Work order — Scan the entries below for the word "upgrade", then copy each line that holds it.
(Data to process)
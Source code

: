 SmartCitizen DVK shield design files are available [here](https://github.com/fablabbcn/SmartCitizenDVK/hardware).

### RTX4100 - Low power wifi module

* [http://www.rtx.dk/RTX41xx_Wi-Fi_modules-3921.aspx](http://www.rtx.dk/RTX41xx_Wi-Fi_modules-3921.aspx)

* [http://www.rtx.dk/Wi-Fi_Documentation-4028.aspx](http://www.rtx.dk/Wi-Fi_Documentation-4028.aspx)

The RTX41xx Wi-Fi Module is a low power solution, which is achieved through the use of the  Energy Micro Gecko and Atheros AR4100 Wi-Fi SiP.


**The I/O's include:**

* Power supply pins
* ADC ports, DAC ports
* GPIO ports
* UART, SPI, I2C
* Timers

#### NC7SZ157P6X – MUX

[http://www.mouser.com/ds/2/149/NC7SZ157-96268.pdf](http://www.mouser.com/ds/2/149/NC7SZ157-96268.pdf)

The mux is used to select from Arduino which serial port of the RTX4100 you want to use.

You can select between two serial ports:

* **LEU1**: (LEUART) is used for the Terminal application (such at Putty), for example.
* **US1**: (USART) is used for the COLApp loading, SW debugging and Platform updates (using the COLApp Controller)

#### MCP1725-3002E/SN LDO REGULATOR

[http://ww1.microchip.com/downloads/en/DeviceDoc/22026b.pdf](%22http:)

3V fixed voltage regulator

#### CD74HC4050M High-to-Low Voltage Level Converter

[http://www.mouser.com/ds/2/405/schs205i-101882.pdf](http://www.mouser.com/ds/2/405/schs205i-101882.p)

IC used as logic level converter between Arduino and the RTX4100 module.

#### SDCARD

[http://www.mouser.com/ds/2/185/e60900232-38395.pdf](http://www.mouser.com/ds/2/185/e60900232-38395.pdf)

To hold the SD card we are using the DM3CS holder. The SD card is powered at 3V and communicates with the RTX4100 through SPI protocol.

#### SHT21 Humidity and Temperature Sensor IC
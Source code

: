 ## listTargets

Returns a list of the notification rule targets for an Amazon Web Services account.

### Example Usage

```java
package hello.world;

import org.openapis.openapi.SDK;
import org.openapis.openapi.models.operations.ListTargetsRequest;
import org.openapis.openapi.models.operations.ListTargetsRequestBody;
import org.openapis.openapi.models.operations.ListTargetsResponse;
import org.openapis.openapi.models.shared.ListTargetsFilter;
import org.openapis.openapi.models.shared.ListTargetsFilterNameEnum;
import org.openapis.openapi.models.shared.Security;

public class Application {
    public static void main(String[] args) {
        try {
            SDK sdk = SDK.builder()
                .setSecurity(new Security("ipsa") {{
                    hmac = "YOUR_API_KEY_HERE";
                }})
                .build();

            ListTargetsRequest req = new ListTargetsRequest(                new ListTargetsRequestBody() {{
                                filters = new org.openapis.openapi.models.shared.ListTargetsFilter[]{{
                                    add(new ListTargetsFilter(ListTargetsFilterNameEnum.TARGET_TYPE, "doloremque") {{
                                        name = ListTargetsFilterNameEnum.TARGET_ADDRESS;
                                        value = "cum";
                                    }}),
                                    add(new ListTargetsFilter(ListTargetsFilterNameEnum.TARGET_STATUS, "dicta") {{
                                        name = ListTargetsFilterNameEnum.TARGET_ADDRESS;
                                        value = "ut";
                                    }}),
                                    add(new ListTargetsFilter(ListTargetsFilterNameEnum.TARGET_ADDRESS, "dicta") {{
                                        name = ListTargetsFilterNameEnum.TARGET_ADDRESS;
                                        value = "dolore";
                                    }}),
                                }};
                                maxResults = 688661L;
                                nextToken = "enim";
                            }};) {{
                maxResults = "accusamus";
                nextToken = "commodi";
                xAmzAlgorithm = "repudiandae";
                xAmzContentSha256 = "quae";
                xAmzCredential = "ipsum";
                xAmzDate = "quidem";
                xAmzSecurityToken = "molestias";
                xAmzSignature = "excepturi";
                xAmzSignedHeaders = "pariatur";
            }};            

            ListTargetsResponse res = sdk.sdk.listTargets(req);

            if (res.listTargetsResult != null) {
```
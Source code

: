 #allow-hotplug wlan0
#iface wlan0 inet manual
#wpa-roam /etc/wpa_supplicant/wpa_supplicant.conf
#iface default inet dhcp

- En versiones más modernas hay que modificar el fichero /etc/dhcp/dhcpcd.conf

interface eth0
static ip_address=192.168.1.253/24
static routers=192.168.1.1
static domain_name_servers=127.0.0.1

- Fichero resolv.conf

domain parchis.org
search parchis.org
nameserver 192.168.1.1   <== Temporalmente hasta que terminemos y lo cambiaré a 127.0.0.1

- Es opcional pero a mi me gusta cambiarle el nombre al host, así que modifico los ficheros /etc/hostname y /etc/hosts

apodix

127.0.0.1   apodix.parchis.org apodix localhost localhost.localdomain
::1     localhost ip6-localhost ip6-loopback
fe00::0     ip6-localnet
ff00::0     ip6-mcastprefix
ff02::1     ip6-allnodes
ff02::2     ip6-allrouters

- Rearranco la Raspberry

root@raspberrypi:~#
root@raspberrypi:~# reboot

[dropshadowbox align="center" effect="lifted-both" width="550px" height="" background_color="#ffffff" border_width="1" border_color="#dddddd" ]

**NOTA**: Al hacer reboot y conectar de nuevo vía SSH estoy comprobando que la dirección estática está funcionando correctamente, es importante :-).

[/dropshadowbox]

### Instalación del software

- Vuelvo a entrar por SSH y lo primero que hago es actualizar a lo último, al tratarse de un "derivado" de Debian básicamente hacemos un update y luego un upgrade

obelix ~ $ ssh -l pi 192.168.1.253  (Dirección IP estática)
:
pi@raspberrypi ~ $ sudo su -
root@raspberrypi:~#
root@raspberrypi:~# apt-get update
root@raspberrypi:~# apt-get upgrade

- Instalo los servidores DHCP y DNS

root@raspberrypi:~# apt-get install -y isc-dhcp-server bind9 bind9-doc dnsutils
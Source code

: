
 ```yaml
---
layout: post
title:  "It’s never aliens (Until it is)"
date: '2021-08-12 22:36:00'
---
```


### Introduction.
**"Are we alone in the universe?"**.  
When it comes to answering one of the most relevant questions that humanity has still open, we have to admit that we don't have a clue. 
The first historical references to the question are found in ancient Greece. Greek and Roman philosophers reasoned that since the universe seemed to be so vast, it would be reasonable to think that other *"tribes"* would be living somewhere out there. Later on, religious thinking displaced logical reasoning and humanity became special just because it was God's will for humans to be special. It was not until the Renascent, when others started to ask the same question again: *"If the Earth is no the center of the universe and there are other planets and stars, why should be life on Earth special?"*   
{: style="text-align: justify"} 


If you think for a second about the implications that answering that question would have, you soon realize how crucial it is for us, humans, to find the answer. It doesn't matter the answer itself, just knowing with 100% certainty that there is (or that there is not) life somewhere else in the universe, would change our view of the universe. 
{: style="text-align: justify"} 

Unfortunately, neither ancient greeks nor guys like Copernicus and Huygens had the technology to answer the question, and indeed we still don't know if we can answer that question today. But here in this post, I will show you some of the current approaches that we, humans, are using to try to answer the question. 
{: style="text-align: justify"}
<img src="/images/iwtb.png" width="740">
(End Data to process)
Exercise solution —
- Vuelvo a entrar por SSH y lo primero que hago es actualizar a lo último, al tratarse de un "derivado" de Debian básicamente hacemos un update y luego un upgrade
root@raspberrypi:~# apt-get upgrade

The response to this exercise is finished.